If you have no idea what you should be charging, first start with an hourly rate calculator to figure how much you need to make. Then, do some research on your competitors and see if you can figure out their pricing for the services you plan on offering. Reconcile the two prices: your must-have hourly rate and what your competitors are charging, and you have a good idea of how much you should be charging.
3. Build a Network
If you’re coming from a corporate environment, chances are your current network is filled with other people who are also in a corporate environment. While those folks are still important, it’s essential to build a strong referral network of people who will help promote your business. As an entrepreneur, a sales team may not be your first priority, so you need to find people who will act as your sales team. This is where networking groups, Chambers of Commerce, and referral partners come in handy. Everyone is different in how they approach networking, but the more people that you can rely on to help you, promote you, and do business with you, the better.

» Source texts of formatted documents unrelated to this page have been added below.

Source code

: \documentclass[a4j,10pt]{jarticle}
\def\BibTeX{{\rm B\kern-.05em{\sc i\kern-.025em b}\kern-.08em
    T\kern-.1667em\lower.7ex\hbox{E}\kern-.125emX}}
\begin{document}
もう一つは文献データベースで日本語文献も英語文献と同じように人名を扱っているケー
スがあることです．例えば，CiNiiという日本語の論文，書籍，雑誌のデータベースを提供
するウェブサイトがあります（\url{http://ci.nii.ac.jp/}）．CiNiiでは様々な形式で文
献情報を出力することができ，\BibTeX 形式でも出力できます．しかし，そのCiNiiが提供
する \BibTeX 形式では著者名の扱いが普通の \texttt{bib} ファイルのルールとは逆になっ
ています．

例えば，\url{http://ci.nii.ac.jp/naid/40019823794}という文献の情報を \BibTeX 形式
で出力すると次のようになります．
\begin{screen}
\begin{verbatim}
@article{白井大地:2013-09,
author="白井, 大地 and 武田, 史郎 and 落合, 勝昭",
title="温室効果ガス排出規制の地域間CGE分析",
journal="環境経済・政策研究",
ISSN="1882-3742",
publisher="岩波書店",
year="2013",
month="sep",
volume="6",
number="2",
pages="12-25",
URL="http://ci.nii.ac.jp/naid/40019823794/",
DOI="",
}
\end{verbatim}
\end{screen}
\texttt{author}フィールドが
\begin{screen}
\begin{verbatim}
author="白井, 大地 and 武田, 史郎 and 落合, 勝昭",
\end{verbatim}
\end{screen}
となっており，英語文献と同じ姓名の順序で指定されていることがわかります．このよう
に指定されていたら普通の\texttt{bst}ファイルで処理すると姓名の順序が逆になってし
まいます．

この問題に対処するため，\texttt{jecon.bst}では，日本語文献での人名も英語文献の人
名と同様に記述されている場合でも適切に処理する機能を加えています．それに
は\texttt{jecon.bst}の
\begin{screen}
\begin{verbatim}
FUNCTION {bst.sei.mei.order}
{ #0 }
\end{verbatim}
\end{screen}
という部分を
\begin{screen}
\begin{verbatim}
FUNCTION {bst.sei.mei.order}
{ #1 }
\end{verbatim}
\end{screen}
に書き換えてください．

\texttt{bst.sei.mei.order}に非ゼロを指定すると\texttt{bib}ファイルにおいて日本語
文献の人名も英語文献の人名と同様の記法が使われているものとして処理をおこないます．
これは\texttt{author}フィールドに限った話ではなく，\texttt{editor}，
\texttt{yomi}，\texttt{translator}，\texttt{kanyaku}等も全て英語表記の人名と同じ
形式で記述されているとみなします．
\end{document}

When we first started, we had no network, hated networking, and never thought it would help grow our business. However, now that we’re a part of a few chambers and referral networking groups, we’ve become better networkers, and have received most of our business from those groups.
4. Determine Your Target Customer
You can’t be all things to all people. If you don’t know the exact type of person or business who needs your products/services, it will be impossible to create effective marketing campaigns, and it will be impossible for others to refer clients to you. Just like Nike could say that their product is perfect for anyone with feet, or anyone who needs shoes, they still segment their customers—female athletes, boy basketball players, etc.—so they can they be more effective in selling their product.
In addition to finding the right target, determine who you want to work with and who you will walk away from. We learned this the hard way. In the beginning, we would take on any client and any marketing item needed. What we discovered is that by trying to be all things to all people and taking on any client just to take on clients forced us to lose the reason why we were different and decreased our passion for the work we were doing. When we became more discerning of who we would work with, we became more passionate about the clients and projects we took on.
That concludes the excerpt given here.